Invece di affidarsi alla consueta osservazione periodica dei luoghi, è incaricata una società specializzata in verifiche ingegneristiche di eseguire prove di carico in ogni settore del Maradona. Questi interventi sono eseguiti con specifici macchinari di valutazione, in grado di individuare eventuali problemi statici. Fortunatamente, al termine di queste prove, è emerso che il resto dello stadio non presenta problemi strutturali.

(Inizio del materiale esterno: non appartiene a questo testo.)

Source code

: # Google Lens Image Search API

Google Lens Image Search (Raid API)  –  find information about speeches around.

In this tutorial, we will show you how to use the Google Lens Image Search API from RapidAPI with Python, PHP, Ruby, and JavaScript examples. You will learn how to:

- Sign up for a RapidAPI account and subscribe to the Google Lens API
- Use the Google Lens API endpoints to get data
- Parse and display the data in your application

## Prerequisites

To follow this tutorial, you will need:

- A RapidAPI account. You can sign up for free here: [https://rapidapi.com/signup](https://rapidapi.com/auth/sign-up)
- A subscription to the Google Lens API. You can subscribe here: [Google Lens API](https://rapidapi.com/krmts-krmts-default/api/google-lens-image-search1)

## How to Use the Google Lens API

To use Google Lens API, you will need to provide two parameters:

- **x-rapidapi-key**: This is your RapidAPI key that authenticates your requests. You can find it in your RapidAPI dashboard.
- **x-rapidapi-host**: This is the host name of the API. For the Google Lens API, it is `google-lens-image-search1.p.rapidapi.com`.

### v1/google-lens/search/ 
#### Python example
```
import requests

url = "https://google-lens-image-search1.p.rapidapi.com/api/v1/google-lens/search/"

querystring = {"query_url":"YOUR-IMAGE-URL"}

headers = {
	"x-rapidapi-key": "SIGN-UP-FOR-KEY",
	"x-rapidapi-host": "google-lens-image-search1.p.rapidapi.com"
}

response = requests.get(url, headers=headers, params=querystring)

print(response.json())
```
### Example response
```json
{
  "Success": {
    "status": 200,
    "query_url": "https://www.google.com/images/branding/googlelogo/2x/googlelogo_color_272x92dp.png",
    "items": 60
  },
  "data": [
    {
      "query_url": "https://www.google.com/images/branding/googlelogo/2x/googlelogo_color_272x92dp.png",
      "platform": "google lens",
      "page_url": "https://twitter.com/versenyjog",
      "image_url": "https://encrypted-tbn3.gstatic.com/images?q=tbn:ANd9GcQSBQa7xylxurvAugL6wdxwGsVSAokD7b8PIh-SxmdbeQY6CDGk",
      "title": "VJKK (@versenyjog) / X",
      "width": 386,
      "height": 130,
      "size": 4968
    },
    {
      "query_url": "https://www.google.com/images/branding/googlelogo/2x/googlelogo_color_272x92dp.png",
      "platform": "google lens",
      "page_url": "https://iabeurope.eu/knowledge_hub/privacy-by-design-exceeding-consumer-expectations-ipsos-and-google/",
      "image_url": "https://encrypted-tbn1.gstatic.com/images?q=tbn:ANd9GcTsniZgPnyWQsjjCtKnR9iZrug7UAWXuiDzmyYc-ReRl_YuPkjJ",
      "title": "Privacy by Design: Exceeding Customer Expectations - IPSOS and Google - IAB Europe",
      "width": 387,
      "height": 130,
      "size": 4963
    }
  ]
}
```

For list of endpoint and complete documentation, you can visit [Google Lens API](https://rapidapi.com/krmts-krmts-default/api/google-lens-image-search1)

La vicenda ha avuto inizio la mattina del 14 aprile, poco prima della partita Napoli-Frosinone. Alle 9.44 del mattino si sono verificate scosse telluriche di notevole intensità, con un terremoto di 3.7 gradi della scala Richter seguito da altre due scosse di 3.1 e 2.7 gradi. Questo evento ha evidenziato la fragilità dello stadio Maradona di fronte all’attività sismica in atto nella zona, rivelando i rischi connessi al bradisismo che minacciano le infrastrutture della città. Il match contro i ciociari si giocò regolarmente poiché non era evidenziati problemi strutturali, poi successivamente si sono scoperti alcune crepe che però non mettono l’impianto in condizioni di precaria stabilità.